A second area of research interest involves understanding molecular mechanisms of bacterial mutagenesis. An exciting correlation exists between DNA sequences that form alternative structures and mutations that cause cancer and human genetic disease. That is – mutations for not occur randomly, rather they are often templated by the DNA sequence itself. In other words, sometimes particular sequences of DNA are their own worst enemy. Certain DNA sequences are prone to, or better perhaps - programed for, self-directed mutation. We have elucidated the molecular mechanisms of mutagenesis for spontaneous mutations that involve the formation of alternative DNA conformations during the mutation process. We have shown that many types of mutations occur specifically during only leading or lagging strand DNA replications.

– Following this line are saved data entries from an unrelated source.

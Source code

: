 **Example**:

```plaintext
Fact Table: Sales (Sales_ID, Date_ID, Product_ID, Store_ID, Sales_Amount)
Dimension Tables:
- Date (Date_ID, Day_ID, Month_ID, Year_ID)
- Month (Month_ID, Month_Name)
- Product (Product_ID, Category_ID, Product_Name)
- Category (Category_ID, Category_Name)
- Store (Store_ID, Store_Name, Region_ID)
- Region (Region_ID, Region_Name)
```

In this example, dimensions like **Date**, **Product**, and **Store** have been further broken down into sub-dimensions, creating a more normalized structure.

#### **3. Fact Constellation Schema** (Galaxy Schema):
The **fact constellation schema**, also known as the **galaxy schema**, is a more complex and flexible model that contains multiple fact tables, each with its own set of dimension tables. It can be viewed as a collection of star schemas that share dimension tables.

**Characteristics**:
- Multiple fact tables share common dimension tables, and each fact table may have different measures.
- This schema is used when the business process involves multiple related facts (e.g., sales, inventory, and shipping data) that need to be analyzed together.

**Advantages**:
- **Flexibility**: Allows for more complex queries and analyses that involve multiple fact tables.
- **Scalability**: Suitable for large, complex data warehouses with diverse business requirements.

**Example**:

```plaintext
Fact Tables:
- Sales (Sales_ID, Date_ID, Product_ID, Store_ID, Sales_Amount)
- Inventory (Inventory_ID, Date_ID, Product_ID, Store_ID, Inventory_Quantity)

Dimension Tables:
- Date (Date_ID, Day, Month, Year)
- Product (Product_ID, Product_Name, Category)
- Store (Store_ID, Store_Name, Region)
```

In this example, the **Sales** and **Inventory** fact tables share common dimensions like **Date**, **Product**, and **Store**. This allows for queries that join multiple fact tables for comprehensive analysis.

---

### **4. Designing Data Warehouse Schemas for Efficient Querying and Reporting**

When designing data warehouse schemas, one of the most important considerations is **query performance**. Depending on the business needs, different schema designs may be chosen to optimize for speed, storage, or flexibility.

A third area of interest involves the molecular basis of certain human genetic diseases. Currently, at least 18 human genetic diseases are caused by the massive expansion of (CTG)n•(CAG)n, (CGG)n•(CCG)n, (GAA)n•(CCT)n, (CCTG)n•(CAGG)n, and (ATTCT)n•(AGAAT)n DNA repeats. All of these DNA repeats form one or more alternative DNA conformation that must be involved in the expansion mutation. We have reported that (CTG)n•(CAG)n and (CGG)n•(CCG)n repeats form folded slipped strand DNA structures, an alternative DNA structure not previously identified. Recently, we have shown that (ATTCT)n•(AGAAT)n associated with SCA10 forms unwound structures that act as aberrant origins of DNA replication in a mammalian extract system.

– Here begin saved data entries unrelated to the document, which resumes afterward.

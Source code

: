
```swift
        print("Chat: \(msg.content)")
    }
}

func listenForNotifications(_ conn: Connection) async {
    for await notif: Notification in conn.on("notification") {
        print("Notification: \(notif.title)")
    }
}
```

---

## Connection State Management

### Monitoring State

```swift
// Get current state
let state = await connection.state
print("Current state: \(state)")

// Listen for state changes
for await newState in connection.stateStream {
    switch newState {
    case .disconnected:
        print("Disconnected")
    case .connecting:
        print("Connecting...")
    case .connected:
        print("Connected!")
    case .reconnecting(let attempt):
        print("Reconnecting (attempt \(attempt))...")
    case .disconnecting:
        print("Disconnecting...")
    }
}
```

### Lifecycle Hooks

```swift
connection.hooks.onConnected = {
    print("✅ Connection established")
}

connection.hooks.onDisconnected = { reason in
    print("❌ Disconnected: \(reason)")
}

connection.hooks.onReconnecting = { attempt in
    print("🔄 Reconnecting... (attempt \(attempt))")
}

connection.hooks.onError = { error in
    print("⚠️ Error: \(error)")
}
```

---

We have developed genetic assays for studying the deletion of DNA repeats in a model bacterial system. We are extending this to mammalian cell systems. A goal of our laboratory is to understand the molecular basis for the expansion mutation and to find a therapeutic approach for reducing repeat length. With such an approach one could prevent or delay onset of repeat expansion diseases.

This figure shows the remarkable properties of (ATTCT)n•(AGAAT)n repeats, in which genetic expansion is associated with the human genetic disease spinocerebellar ataxia type 10. Under negative superhelical tension, as exists in living cells, the repeat tract unwinds and forms a stable “bubble” in DNA. This structure is unlike any other alternative DNA conformation formed by expanding DNA associated with more than 16 other human genetic diseases, in that it does not form a DNA structure that blocks DNA replication. Data presented in the Potaman, et al 2003 paper in the Journal of Molecular Biology suggests that this unwound structure may act as an aberrant origin of DNA replication, supporting unscheduled and fractious DNA replication that leads to repeat expansion. DNA unwinding visualized by Automic Force Microscope

Representative publications:

Review: Sinden, R.R. (1999) Biological implications of the DNA structures associated with disease-causing triplet repeats. Am. J. Hum. Genet. 64, 346-353.

Research papers:

Shlyakhtenko, L.S. Hsieh, P., Grigoriev, M., Potaman, V.N., Sinden, R.R., and Lyubchenko, Y.L. (2000) A Cruciform Structural Transition Provides a Molecular Switch for Chromosome Structure and Dynamics, J. Mol. Biol. 296, 1169-1173.

Hashem, V.I., Rosche, W.A. and Sinden, R.R. (2002) Genetic Assays for Measuring Rates of (CTG)•(CAG) Repeat Instability in Escherichia coli. Mutation Research 502, 25-37.

Hashem, V.I. and Sinden, R.R. (2002) Chemotherapeutically Induced Deletion of Expanded Triplet Repeats. Mutation Research 508, 107-119.

Potaman, V.N. Bissler, J.J., Hashem, V.I., Oussatcheva, E.A., Lu,L., Shlyakhtenko, L.S., Lyubchenko, Y.L., Matsuura, T., Ashizawa, T, Leffak, M., Benham, C.J., and Sinden, R.R. (2003) Unwound structures in SCA10 (ATTCT)n•(AGAAT)n repeats. J. Mol. Biol. 326, 1095-1111.